▶ **WHAT TO WORK ON**: Beginning at the line that contains "## Usage ##" and ending at the last line of the entries, write out each line exactly; include nothing outside that span.

▶ **Document images with source code**:
***

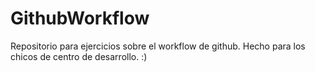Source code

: # GithubWorkflow
Repositorio para ejercicios sobre el workflow de github.
Hecho para los chicos de centro de desarrollo. :)
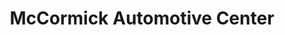 ---
title: "McCormick Automotive Center"
url: /fort-collins/mccormick-automotive-center/
shop: car repair
---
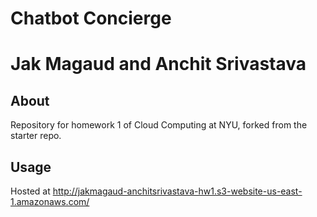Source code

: # Chatbot Concierge #
# Jak Magaud and Anchit Srivastava #

## About ##
Repository for homework 1 of Cloud Computing at NYU, forked from the starter repo. 

## Usage ##
Hosted at http://jakmagaud-anchitsrivastava-hw1.s3-website-us-east-1.amazonaws.com/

***

▶ **RESPONSE BELOW**:
## Usage ##
Hosted at http://jakmagaud-anchitsrivastava-hw1.s3-website-us-east-1.amazonaws.com/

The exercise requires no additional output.